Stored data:
+ + + + +
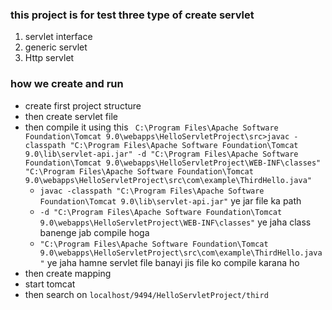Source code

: ### this project is for test three type of create servlet 
1. servlet interface
2. generic servlet
3. Http servlet
   
### how we create and run 
* create first project structure
* then create servlet file 
* then compile it using this `
C:\Program Files\Apache Software Foundation\Tomcat 9.0\webapps\HelloServletProject\src>javac -classpath "C:\Program Files\Apache Software Foundation\Tomcat 9.0\lib\servlet-api.jar" -d "C:\Program Files\Apache Software Foundation\Tomcat 9.0\webapps\HelloServletProject\WEB-INF\classes" "C:\Program Files\Apache Software Foundation\Tomcat 9.0\webapps\HelloServletProject\src\com\example\ThirdHello.java"`
    * `javac -classpath "C:\Program Files\Apache Software Foundation\Tomcat 9.0\lib\servlet-api.jar"` ye jar file ka path
    * `-d "C:\Program Files\Apache Software Foundation\Tomcat 9.0\webapps\HelloServletProject\WEB-INF\classes"` ye jaha class banenge jab compile hoga
    * `"C:\Program Files\Apache Software Foundation\Tomcat 9.0\webapps\HelloServletProject\src\com\example\ThirdHello.java"` ye jaha hamne servlet file banayi jis file ko compile karana ho
* then create mapping 
* start tomcat 
* then search on `localhost/9494/HelloServletProject/third` 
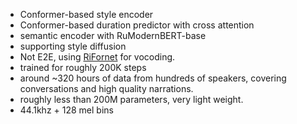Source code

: - Conformer-based style encoder
- Conformer-based duration predictor with cross attention
- semantic encoder with RuModernBERT-base
- supporting style diffusion
- Not E2E, using [RiFornet](https://github.com/Respaired/RiFornet_Vocoder) for vocoding.
- trained for roughly 200K steps 
- around ~320 hours of data from hundreds of speakers, covering conversations and high quality narrations.
- roughly less than 200M parameters, very light weight.
- 44.1khz + 128 mel bins

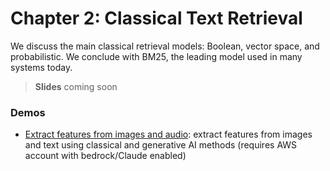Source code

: # Chapter 2: Classical Text Retrieval
We discuss the main classical retrieval models: Boolean, vector space, and probabilistic. We conclude with BM25, the leading model used in many systems today.

> **Slides**
> coming soon



### Demos

- [Extract features from images and audio](01-extract-features.ipynb): extract features from images and text using classical and generative AI methods (requires AWS account with bedrock/Claude enabled)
+ + + + +
Write out, word for word, the lines from the first line of the entries through the one containing "then compile it", both included. Leave out the pictures.

Source code

: ### this project is for test three type of create servlet 
1. servlet interface
2. generic servlet
3. Http servlet
   
### how we create and run 
* create first project structure
* then create servlet file 
* then compile it using this `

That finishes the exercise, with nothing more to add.